Carlos moves on to an original song called “Is She Gonna Flake Again?”

“Great title,” David laughs.

“Speaks volumes,” the Rev responds. And then, “I hear a little Violent Femmes in there.”

Adam, a guy with a full beard and a tie-dyed T-shirt, sings Neil Young and David Bowie covers. David goes home. Stickman says good-bye too.

A couple takes the stage. He with a guitar, a goatee, and superstraight bangs. She in wellies. His name is Robin. She’s Kate. They remind me of Zooey Deschanel and Matt Ward from She & Him, the quiet way their voices complement each other.

“Aw, she has a ukulele,” Amanda says, “and cute little rain boots too.”

They’re the first I’d-buy-your-CD performance of the night.

When Robin says, “One more song because I have to catch the bus,” Amanda yells out from behind the bar, “Hey, somebody take him home!”

No one does.

Thursday, February 17
6:30 p.m.

Friendly Grounds Coffeehouse

The girl at the counter wears her bangs pulled back in a poof. She greets me with a giant smile, which I appreciate, and tells me her name is Lacee (“two e’s,” she says). She hands me a way-too-sweet iced vanilla latte in a plastic cup, and though she doesn’t quite ask “What brings you round to these parts?” she might as well have. And not just because my husband calls this town Klantee, either.
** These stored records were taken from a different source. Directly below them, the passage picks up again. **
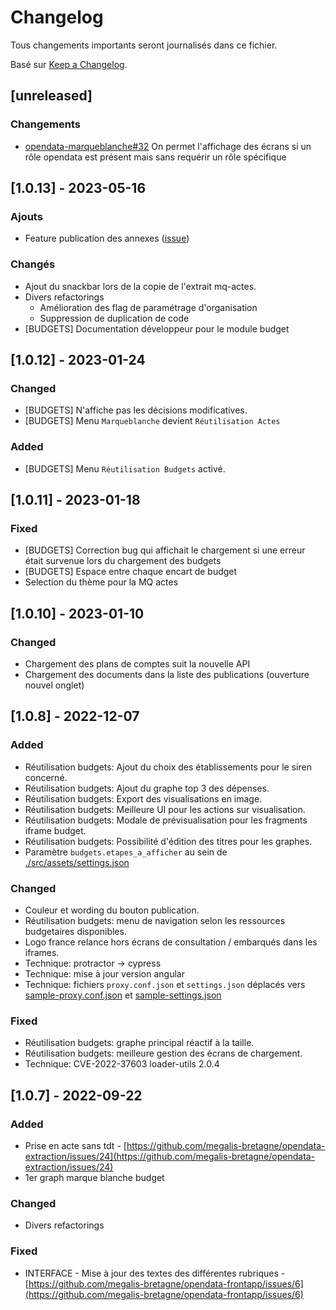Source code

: # Changelog

Tous changements importants seront journalisés dans ce fichier.

Basé sur [Keep a Changelog](https://keepachangelog.com/en/1.0.0/).

## [unreleased]

### Changements

- [opendata-marqueblanche#32](https://github.com/megalis-bretagne/opendata-marqueblanche/issues/32) On permet l'affichage des écrans si un rôle opendata est présent mais sans requérir un rôle spécifique

## [1.0.13] - 2023-05-16

### Ajouts

 - Feature publication des annexes ([issue](https://https://github.com/megalis-bretagne/opendata-marqueblanche/issues/3))

### Changés

 - Ajout du snackbar lors de la copie de l'extrait mq-actes.
 - Divers refactorings
   - Amélioration des flag de paramétrage d'organisation
   - Suppression de duplication de code
 - [BUDGETS] Documentation développeur pour le module budget


## [1.0.12] - 2023-01-24

### Changed

- [BUDGETS] N'affiche pas les décisions modificatives.
- [BUDGETS] Menu `Marqueblanche` devient `Réutilisation Actes`

### Added

- [BUDGETS] Menu `Réutilisation Budgets` activé.

## [1.0.11] - 2023-01-18

### Fixed

- [BUDGETS] Correction bug qui affichait le chargement si une erreur était survenue  lors du chargement des budgets
- [BUDGETS] Espace entre chaque encart de budget
- Selection du thème pour la MQ actes

## [1.0.10] - 2023-01-10

### Changed

- Chargement des plans de comptes suit la nouvelle API
- Chargement des documents dans la liste des publications (ouverture nouvel onglet)


## [1.0.8] - 2022-12-07

### Added 

- Réutilisation budgets: Ajout du choix des établissements pour le siren concerné.
- Réutilisation budgets: Ajout du graphe top 3 des dépenses.
- Réutilisation budgets: Export des visualisations en image.
- Réutilisation budgets: Meilleure UI pour les actions sur visualisation.
- Réutilisation budgets: Modale de prévisualisation pour les fragments iframe budget.
- Réutilisation budgets: Possibilité d'édition des titres pour les graphes.
- Paramètre `budgets.etapes_a_afficher` au sein de [./src/assets/settings.json](./src/assets/settings.json)

### Changed

- Couleur et wording du bouton publication.
- Réutilisation budgets: menu de navigation selon les ressources budgetaires disponibles.
- Logo france relance hors écrans de consultation / embarqués dans les iframes.
- Technique: protractor -> cypress
- Technique: mise à jour version angular
- Technique: fichiers `proxy.conf.json` et `settings.json` déplacés vers [sample-proxy.conf.json](./sample-proxy.conf.json) et [sample-settings.json](./src/assets/sample-settings.json)

### Fixed

- Réutilisation budgets: graphe principal réactif à la taille.
- Réutilisation budgets: meilleure gestion des écrans de chargement.
- Technique: CVE-2022-37603 loader-utils 2.0.4


## [1.0.7] - 2022-09-22

### Added

- Prise en acte sans tdt - [https://github.com/megalis-bretagne/opendata-extraction/issues/24](https://github.com/megalis-bretagne/opendata-extraction/issues/24)
- 1er graph marque blanche budget

### Changed

- Divers refactorings

### Fixed

- INTERFACE - Mise à jour des textes des différentes rubriques - [https://github.com/megalis-bretagne/opendata-frontapp/issues/6](https://github.com/megalis-bretagne/opendata-frontapp/issues/6)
The scene at Friendly Grounds Coffeehouse (located in a strip mall) is a strange amalgamation of senior center, coffee shop culture, and the truck-stop diners of my childhood in Idaho.

The brown–cream-blue color scheme and seating areas defined by couch, chairs, and area rugs give the place a coffee shop feel. A clean-cut man in a striped button-up shirt and olive khaki pants strums and sings on a low stage in the front corner. The songs he’s chosen (“Sloop John B” by the Kingston Trio and Jimmie Rodgers’s “Peach Pickin’ Time in Georgia”) are folksy and include lines like “The constable had to come take him away” and “When it’s roundup time in Texas, the cowboys make whoopee.” The median age of his audience is between 55 and 60.

A young guy with wooden plugs in his earlobes leans against the counter where I stand and smiles at me. “Interesting scene, huh?” I smile back and nod my head.

The scene at Friendly Grounds Coffehouse in Santee is a strange amalgamation of senior center, coffee-shop culture, and truck-stop diner.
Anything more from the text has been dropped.